Fun with tracepoints
LWN last looked at the tracepoint discussion in April. Since then, the disagreement has returned with little change. The catalyst this time was Mel Gorman's page allocator tracepoints patch, which further instruments the memory management layer. The mainline kernel already contains tracepoints for calls to functions like kmalloc(), kmem_cache_alloc(), and kfree(). Mel's patch adds tracepoints to the low-level page allocator, in places like free_pages_bulk(), __rmqueue_fallback(), and __free_pages(). These tracepoints give a view into how the page allocator is performing; they'll inform a suitably clueful user if fragmentation is growing or pages are being moved between processors. Also included is a postprocessing script which uses the tracepoint data to create a list of which processes on the system are putting the most stress on the memory management code.
As has happened before, Andrew Morton questioned the value of these tracepoints. He tends not to see the need for this sort of instrumentation, seeing it instead as debugging code which is generally useful to a single developer. Beyond that, Andrew asks, why can't the relevant information be added to /proc/vmstat, which is an established interface for the provision of memory management information to user space?
There are a couple of answers to that question. One is that /proc/vmstat has a number of limitations; it cannot be used, for example, to monitor the memory-management footprint of a specific set of processes. It is, in essence, pre-cooked information about memory management in the system as a whole; if a developer needs information which cannot be found there, that information will be almost impossible to get. Tracepoints, instead, provide much more specific information which can be filtered to give more precise views of the system. Mel bashed out one demonstration: a SystemTap script which uses the tracepoints to create a list of which processes are causing the most page allocations.
Ingo Molnar posted a lengthy set of examples of what could be done with tracepoints; some of these were later taken by Mel and incorporated into a document on simple tracepoint use. These examples merit a look; they show just how quickly and how far the instrumentation of the Linux kernel (and associated tools) have developed.

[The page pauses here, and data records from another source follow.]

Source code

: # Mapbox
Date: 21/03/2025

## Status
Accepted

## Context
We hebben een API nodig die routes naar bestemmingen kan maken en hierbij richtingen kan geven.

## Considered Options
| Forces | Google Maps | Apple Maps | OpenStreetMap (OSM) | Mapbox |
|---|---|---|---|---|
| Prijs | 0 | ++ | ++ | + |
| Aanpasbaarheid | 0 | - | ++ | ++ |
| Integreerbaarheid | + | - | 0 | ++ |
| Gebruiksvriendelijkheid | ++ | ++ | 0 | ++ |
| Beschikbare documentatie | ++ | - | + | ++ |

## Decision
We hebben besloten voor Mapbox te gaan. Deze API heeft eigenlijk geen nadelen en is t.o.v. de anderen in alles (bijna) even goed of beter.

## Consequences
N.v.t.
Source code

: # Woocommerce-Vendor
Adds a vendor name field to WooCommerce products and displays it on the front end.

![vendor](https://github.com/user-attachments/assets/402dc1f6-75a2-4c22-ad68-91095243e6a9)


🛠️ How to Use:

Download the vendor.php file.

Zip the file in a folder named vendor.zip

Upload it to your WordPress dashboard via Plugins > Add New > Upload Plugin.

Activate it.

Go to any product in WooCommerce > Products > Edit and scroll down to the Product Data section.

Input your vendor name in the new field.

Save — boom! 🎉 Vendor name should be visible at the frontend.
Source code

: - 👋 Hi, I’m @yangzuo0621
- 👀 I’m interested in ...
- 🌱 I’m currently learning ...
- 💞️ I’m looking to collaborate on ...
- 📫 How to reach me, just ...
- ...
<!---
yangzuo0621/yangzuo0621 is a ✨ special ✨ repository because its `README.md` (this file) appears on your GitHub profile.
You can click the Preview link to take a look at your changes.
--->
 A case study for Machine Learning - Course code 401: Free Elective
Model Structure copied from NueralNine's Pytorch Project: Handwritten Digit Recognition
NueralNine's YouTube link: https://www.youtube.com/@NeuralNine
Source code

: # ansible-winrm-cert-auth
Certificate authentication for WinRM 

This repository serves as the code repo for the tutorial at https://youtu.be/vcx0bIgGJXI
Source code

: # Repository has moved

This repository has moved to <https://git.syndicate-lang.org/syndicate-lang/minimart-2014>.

One of the key secrets for quick use of tracepoints is the perf tool which is shipped with the kernel as of 2.6.31-rc1. This tool was written as part of the performance monitoring subsystem; it can be used, for example, to run a program and report on the number of cache misses sustained during its execution. One of the features slipped into the performance counter subsystem was the ability to treat tracepoint events like performance counter events. One must set the CONFIG_EVENT_PROFILE configuration option; after that, perf can work with tracepoint events in exactly the same way it manages counter events.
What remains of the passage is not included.